**Instructions to follow**
Please restate every record below word for word.

**Data to examine**
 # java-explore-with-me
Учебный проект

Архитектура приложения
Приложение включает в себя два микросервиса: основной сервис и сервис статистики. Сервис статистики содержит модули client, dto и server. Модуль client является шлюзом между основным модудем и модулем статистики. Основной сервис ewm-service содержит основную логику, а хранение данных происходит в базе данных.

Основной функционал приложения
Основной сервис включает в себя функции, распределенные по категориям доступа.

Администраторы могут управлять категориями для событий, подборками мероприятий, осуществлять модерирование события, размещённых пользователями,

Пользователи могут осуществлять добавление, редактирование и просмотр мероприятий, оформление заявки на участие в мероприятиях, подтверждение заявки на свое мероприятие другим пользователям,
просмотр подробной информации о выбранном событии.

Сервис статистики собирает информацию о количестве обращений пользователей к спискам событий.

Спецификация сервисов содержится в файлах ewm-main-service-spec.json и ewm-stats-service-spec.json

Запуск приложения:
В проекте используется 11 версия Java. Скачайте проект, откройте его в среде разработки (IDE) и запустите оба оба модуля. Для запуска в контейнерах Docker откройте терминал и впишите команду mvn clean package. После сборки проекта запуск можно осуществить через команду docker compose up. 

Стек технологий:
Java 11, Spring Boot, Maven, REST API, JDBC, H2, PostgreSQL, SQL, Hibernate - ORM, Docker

**Written reply**
 # java-explore-with-me
Учебный проект

Архитектура приложения
Приложение включает в себя два микросервиса: основной сервис и сервис статистики. Сервис статистики содержит модули client, dto и server. Модуль client является шлюзом между основным модудем и модулем статистики. Основной сервис ewm-service содержит основную логику, а хранение данных происходит в базе данных.

Основной функционал приложения
Основной сервис включает в себя функции, распределенные по категориям доступа.

Администраторы могут управлять категориями для событий, подборками мероприятий, осуществлять модерирование события, размещённых пользователями,

Пользователи могут осуществлять добавление, редактирование и просмотр мероприятий, оформление заявки на участие в мероприятиях, подтверждение заявки на свое мероприятие другим пользователям,
просмотр подробной информации о выбранном событии.

Сервис статистики собирает информацию о количестве обращений пользователей к спискам событий.

Спецификация сервисов содержится в файлах ewm-main-service-spec.json и ewm-stats-service-spec.json

Запуск приложения:
В проекте используется 11 версия Java. Скачайте проект, откройте его в среде разработки (IDE) и запустите оба оба модуля. Для запуска в контейнерах Docker откройте терминал и впишите команду mvn clean package. После сборки проекта запуск можно осуществить через команду docker compose up. 

Стек технологий:
Java 11, Spring Boot, Maven, REST API, JDBC, H2, PostgreSQL, SQL, Hibernate - ORM, Docker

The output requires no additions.